Sir Edward John Poynter
The visit of the Queen of Sheba to King Solomon
189019th-century European art (ground level)
The story of the Queen of Sheba and King Solomon has been told many times in many cultures for nearly 3000 years, from the Old Testament of the Christian Bible to a Hollywood movie, from Arabia to Africa. However, it is difficult to separate fact from legend.
Renowned for his wealth and wisdom, Solomon is believed to have ruled the ancient Hebrews in the 10th century BCE, building a grand palace in Jerusalem in what is now Israel. The identity of the beautiful queen and her homeland of Sheba is more mysterious - Ethiopians call her the mother of their nation, but there are other claims to her origin.
The queen is said to have visited the king, bringing gold, precious stones and spices as gifts. Some say her purpose was to test how clever he was; others say it was to have a son.
The opulence of the court is evident in the exquisite details of this painting, from the lion throne and silk carpet to the peacocks, musicians and guards. After exhaustive preparations, including a scale model and hundreds of drawings, the artwork took the artist six years to complete. He also designed the elaborate gilded frame, which echoes some of the motifs you can find in the painting.

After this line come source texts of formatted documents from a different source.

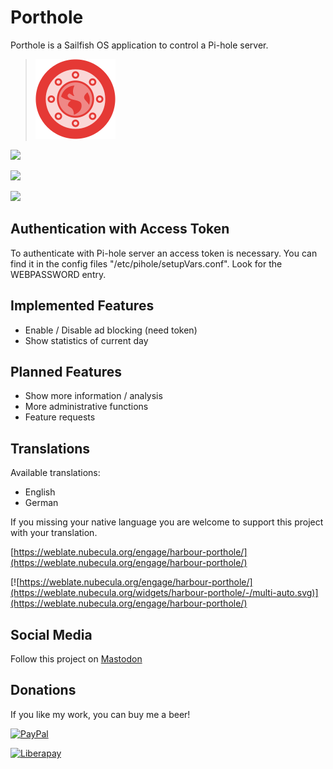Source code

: # Porthole

Porthole is a Sailfish OS application to control a Pi-hole server.

>![](icons/128x128/harbour-porthole.png)

![](https://www.codefactor.io/repository/github/black-sheep-dev/harbour-porthole/badge?style=plastic)

[![](https://github.com/black-sheep-dev/harbour-porthole/actions/workflows/main.yml/badge.svg)](https://github.com/black-sheep-dev/harbour-porthole/actions/workflows/main.yml)

![](http://weblate.nubecula.org/widgets/harbour-porthole/-/harbour-porthole/svg-badge.svg)

## Authentication with Access Token
To authenticate with Pi-hole server an access token is necessary. You can find it in the config files "/etc/pihole/setupVars.conf". Look for the WEBPASSWORD entry.


## Implemented Features
- Enable / Disable ad blocking (need token)
- Show statistics of current day

## Planned Features
- Show more information / analysis
- More administrative functions
- Feature requests

## Translations
Available translations:

- English
- German

If you missing your native language you are welcome to support this project with your translation.

[https://weblate.nubecula.org/engage/harbour-porthole/](https://weblate.nubecula.org/engage/harbour-porthole/)

[![https://weblate.nubecula.org/engage/harbour-porthole/](https://weblate.nubecula.org/widgets/harbour-porthole/-/multi-auto.svg)](https://weblate.nubecula.org/engage/harbour-porthole/)

## Social Media

Follow this project on [Mastodon](https://social.nubecula.org/@porthole)

## Donations

If you like my work, you can buy me a beer! 

[![PayPal](https://www.paypalobjects.com/en_US/i/btn/btn_donate_LG.gif) ](https://www.paypal.com/paypalme/nubecula/1)

[![Liberapay](https://liberapay.com/assets/widgets/donate.svg)](https://liberapay.com/black-sheep-dev/donate)
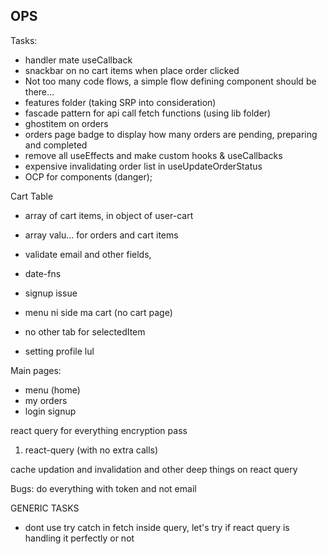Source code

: ## OPS

Tasks:

- handler mate useCallback
- snackbar on no cart items when place order clicked
- Not too many code flows, a simple flow defining component should be there...
- features folder (taking SRP into consideration)
- fascade pattern for api call fetch functions (using lib folder)
- ghostitem on orders
- orders page badge to display how many orders are pending, preparing and completed
- remove all useEffects and make custom hooks & useCallbacks
- expensive invalidating order list in useUpdateOrderStatus
- OCP for components (danger);

Cart Table

- array of cart items, in object of user-cart

- array valu... for orders and cart items

- validate email and other fields,
- date-fns
- signup issue
- menu ni side ma cart (no cart page)
- no other tab for selectedItem
- setting profile lul

Main pages:

- menu (home)
- my orders
- login signup

react query for everything
encryption pass

1. react-query (with no extra calls)

cache updation and invalidation and other deep things on react query

Bugs:
do everything with token and not email

GENERIC TASKS

- dont use try catch in fetch inside query, let's try if react query is handling it perfectly or not
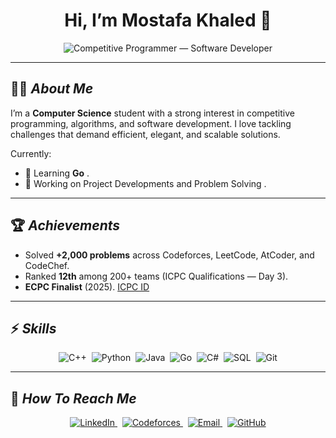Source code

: <div align="center">

# Hi, I’m **Mostafa Khaled** 👋
  
<p align="center">
  <img alt="Competitive Programmer — Software Developer" src="https://r...content-available-to-author-only...b.com?font=Fira+Code&size=32&pause=1000&color=22C55E&center=true&vCenter=true&width=850&height=90&lines=Competitive+Programmer;Software+Developer;" />
</p>

</div>

---

## 🧑‍💻 ***About Me***

I’m a **Computer Science** student with a strong interest in competitive programming, algorithms, and software development.
I love tackling challenges that demand efficient, elegant, and scalable solutions.  

Currently:  
- 🌱 Learning **Go** .  
- 🔭 Working on Project Developments and Problem Solving .  
  

---

## 🏆 ***Achievements***
- Solved **+2,000 problems** across Codeforces, LeetCode, AtCoder, and CodeChef.  
- Ranked **12th** among 200+ teams (ICPC Qualifications — Day 3).  
- **ECPC Finalist** (2025). [ICPC ID](https://i...content-available-to-author-only...c.global/ICPCID/NWTH58MLRL7U)  
---

## ⚡ ***Skills***
<p align="center">
  <img alt="C++" src="https://i...content-available-to-author-only...s.io/badge/C%2B%2B-00599C?logo=c%2B%2B&logoColor=white&style=flat-square" />&nbsp;
  <img alt="Python" src="https://i...content-available-to-author-only...s.io/badge/Python-3776AB?logo=python&logoColor=white&style=flat-square" />&nbsp;
  <img alt="Java" src="https://i...content-available-to-author-only...s.io/badge/Java-007396?logo=java&logoColor=white&style=flat-square" />&nbsp;
  <img alt="Go" src="https://i...content-available-to-author-only...s.io/badge/Go-00ADD8?logo=go&logoColor=white&style=flat-square" />&nbsp;
  <img alt="C#" src="https://i...content-available-to-author-only...s.io/badge/C%23-239120?logo=c-sharp&logoColor=white&style=flat-square" />&nbsp;
  <img alt="SQL" src="https://i...content-available-to-author-only...s.io/badge/SQL-4479A1?logo=postgresql&logoColor=white&style=flat-square" />&nbsp;
  <img alt="Git" src="https://i...content-available-to-author-only...s.io/badge/Git-F05032?logo=git&logoColor=white&style=flat-square" />
</p>

---

## 🔗 ***How To Reach Me***
<p align="center">

  <a href="https://w...content-available-to-author-only...n.com/in/mostafa-khaled-460859384?utm_source=share&utm_campaign=share_via&utm_content=profile&utm_medium=android_app" title="LinkedIn">
    <img alt="LinkedIn" src="https://i...content-available-to-author-only...s.io/badge/LinkedIn-Mostafa--Khaled-0A66C2?logo=linkedin&logoColor=white&style=flat-square" />
  </a>&nbsp;
   <a href="https://c...content-available-to-author-only...s.com/profile/Mostafa_Shalan" title="Codeforces">
    <img alt="Codeforces" src="https://i...content-available-to-author-only...s.io/badge/Codeforces-Mostafa__Shalan-2EA44F?logo=codeforces&logoColor=white&style=flat-square" />
  </a>&nbsp;
  <a href="mailto:mostafa.khaled1325@gmail.com" title="Email">
    <img alt="Email" src="https://i...content-available-to-author-only...s.io/badge/Email-mostafa.khaled1325@gmail.com-D14836?logo=gmail&logoColor=white&style=flat-square" />
  </a>&nbsp;
  <a href="https://g...content-available-to-author-only...b.com/mostafa2kh" title="GitHub">
    <img alt="GitHub" src="https://i...content-available-to-author-only...s.io/badge/GitHub-mostafa2kh-181717?logo=github&logoColor=white&style=flat-square" />
  </a>
</p>
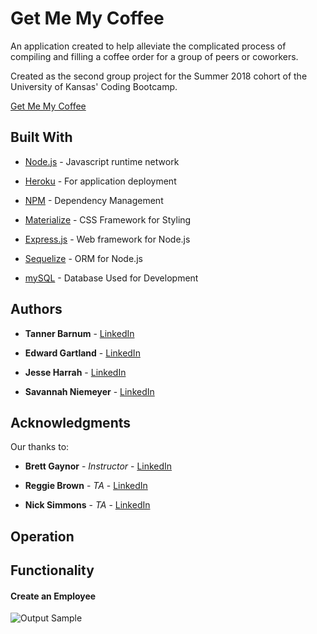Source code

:
# Get Me My Coffee

An application created to help alleviate the complicated process of compiling and filling a coffee order for a group of peers or coworkers.

Created as the second group project for the Summer 2018 cohort of the University of Kansas' Coding Bootcamp.

[Get Me My Coffee](https://getmemycoffee.herokuapp.com/)

## Built With

* [Node.js](https://nodejs.org/en/about/) - Javascript runtime network

* [Heroku](https://www.heroku.com/) - For application deployment

* [NPM](https://www.npmjs.com/) - Dependency Management

* [Materialize](https://materializecss.com/about.html) - CSS Framework for Styling

* [Express.js](https://expressjs.com/) - Web framework for Node.js

* [Sequelize](http://sequelize.readthedocs.io/en/v3/) - ORM for Node.js

* [mySQL](https://www.mysql.com/) - Database Used for Development

## Authors

* **Tanner Barnum** - [LinkedIn](https://www.linkedin.com/in/tanner-barnum-0b9808162/)

* **Edward Gartland** - [LinkedIn](https://www.linkedin.com/in/edward-gartland-839006163/)

* **Jesse Harrah** - [LinkedIn](https://www.linkedin.com/in/jesse-harrah-b6b7b2152/)

* **Savannah Niemeyer** - [LinkedIn](https://www.linkedin.com/in/savannah-niemeyer-20579874/)

## Acknowledgments

Our thanks to:

* **Brett Gaynor** - *Instructor* - [LinkedIn](https://www.linkedin.com/in/brett-gaynor-4022592b/)

* **Reggie Brown** - *TA* - [LinkedIn](https://www.linkedin.com/in/reggie-brown/)

* **Nick Simmons** - *TA* - [LinkedIn](https://www.linkedin.com/in/nick-simmons-ph-d-7b483550/)

## Operation

## Functionality

#### Create an Employee

![Output Sample](https://github.com/EGartland/Group-Project-2/blob/master/public/styles/CreateEmployee.jpg)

It was not unusual for English artists in the second half of the 19th century to draw on the stories and imagery of the Middle East and Egypt. The British Empire was expanding and the British Museum filling with archaeological discoveries from its colonies around the world, which fuelled people's interest. Some of the objects in this painting - such as the lions by the stairs - were based on artefacts that had just recently been discovered.